STERN: “We certainly don’t consider ourselves experts in multi-gene family studies. So, we have no idea if anyone is making any mistakes.

However, we have recently shown that rapid sequence evolution is a huge impediment to identifying bicycle genes. We found, though, that the gene intron-exon structure is often more conserved than the encoded amino acid sequences and can provide an extremely reliable way to identify highly divergent homologs. We developed a simple classifier using gene structure that allowed us to identify highly divergent bicycle genes. There were many results in this study that shocked us, not least the fact that we had missed approximately 200 bicycle genes in the species where we had first identified them!”

LEGAN: “What most excites you about research on multi-gene families in non-model organisms?”

STERN: “To be honest, our focus is on the biology of gall development, rather than the study of multi-gene families per se. It seems likely, though, that multi-gene families are involved in lots of host-parasite interactions, most of which are, of course, non-model systems.”

LEGAN: “Would you briefly describe why your method for identifying and annotating multi-gene families in genomes was successful in this research project?”

STERN: “Our initial discovery required a pretty agnostic approach to what we were looking for. We first looked for genes that were highly expressed in the tissue of interest, the salivary glands of the gall-foundress. It rapidly became clear that the most strongly upregulated genes had no identified homologs in genome databases. We then asked whether these upregulated genes shared any sequence similarity amongst themselves and found that the majority were related and shared very weak sequence similarity, but with most containing CYC motifs. This was the initial identification of the bicycle gene family.

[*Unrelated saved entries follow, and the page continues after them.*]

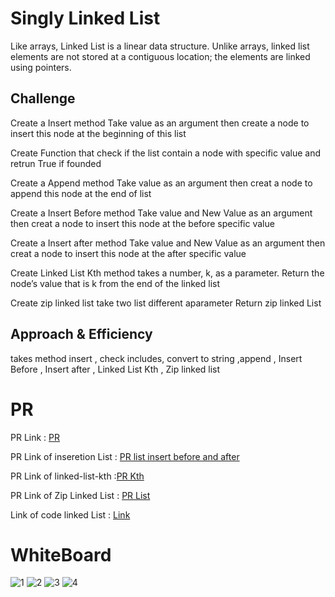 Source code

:# Singly Linked List
Like arrays, Linked List is a linear data structure. Unlike arrays, linked list elements are not stored at a contiguous location; the elements are linked using pointers. 

## Challenge
 Create a Insert method Take value as an argument then create a node to insert this node at the beginning of this list
 
 Create Function that check if the list contain a node with specific value and retrun True if founded 
 
 Create a Append method Take value as an argument then creat a node to append this node at the end of list
 
 Create a Insert Before  method Take value and New Value as an argument then creat a node to insert this node at the before specific value 
 
 Create a Insert after  method Take value and New Value as an argument then creat a node to insert this node at the after specific value 
 
 Create Linked List Kth method  takes a number, k, as a parameter. Return the node’s value that is k from the end of the linked list
 
 Create zip linked list take two list different aparameter Return zip linked List
 

## Approach & Efficiency
  takes method insert , check includes, convert to string ,append , Insert Before , Insert after , Linked List Kth , Zip linked list


# PR
 PR Link : [PR](https://github.com/hind-hb/data-structures-and-algorithms2/pull/4/commits/4fefc738ead3cd54a13f734d66f718364a95383f)
 
 PR Link of inseretion List : [PR list insert before and after](https://github.com/hind-hb/data-structures-and-algorithms2/pull/5/commits/b6d76a6cfe1916bdda91807f78c5e2af70beda8b)
 
 PR Link of linked-list-kth :[PR Kth](https://github.com/hind-hb/data-structures-and-algorithms2/pull/7/commits/64ed582f0ea5d76db310e12497ce9f385d346b9e)
 
 PR Link of Zip Linked List : [PR List](https://github.com/hind-hb/data-structures-and-algorithms2/pull/9/commits/cf1da9505928de3f6ffd9f70fb10cd36e094bf39)
 
 
 Link of code linked List  : [Link](https://github.com/hind-hb/data-structures-and-algorithms2/tree/linked-list/Linked_List)
 
 
  
  
 # WhiteBoard 
 
![1](https://user-images.githubusercontent.com/75991604/158231248-cf8dc954-8c10-464c-9f7c-e79c4a04b512.jpg)
![2](https://user-images.githubusercontent.com/75991604/158231256-be30fa0f-7dd5-44a2-b5af-01c343567f95.jpg)
![3](https://user-images.githubusercontent.com/75991604/158468319-754413a0-fab3-4031-aa71-7596aa4244b2.jpg)
![4](https://user-images.githubusercontent.com/75991604/159163211-18509702-7726-407e-b256-b17333fc0122.jpg)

It is probably worth noting that our initial analyses were all performed using transcript reconstruction from RNAseq data alone. This has been a challenging problem and almost all of our reconstructed genes using this method were incorrectly assembled. This problem is now effectively overcome by the advent of long-read sequencing, but a few years ago this was a real barrier. After we generated a good genome assembly, however, it rapidly became clear that effectively all of our de novo transcripts were incorrectly assembled and, furthermore, almost all of the gene models predicted by gene-prediction software were wrong! We therefore spent a lot of time performing manual annotations of gene models based on RNAseq evidence. We were shocked to find that bicycle genes were encoded by genes with many small exons and very large introns. This remains a basic feature of bicycle genes in all species we have examined. Surely this is important for the biology, but the reason for these unusual gene structures is still pretty mysterious.”

LEGAN: “In your experience, what is the most important type of data for successfully identifying multi-gene families in non-model organism genomes?”

STERN: “Two thoughts here:

First, I think everyone should embrace long-read sequencing of cDNAs. I think this will enormously simplify annotation and interpretation of multi-gene families.

Second, our work has benefited enormously from stage and tissue specific isolation of mRNA. At first, it may seem daunting to dissect the tiny organs out of tiny organisms, like aphids, but with practice anyone can do it, and the biological insights are well worth the extra effort.”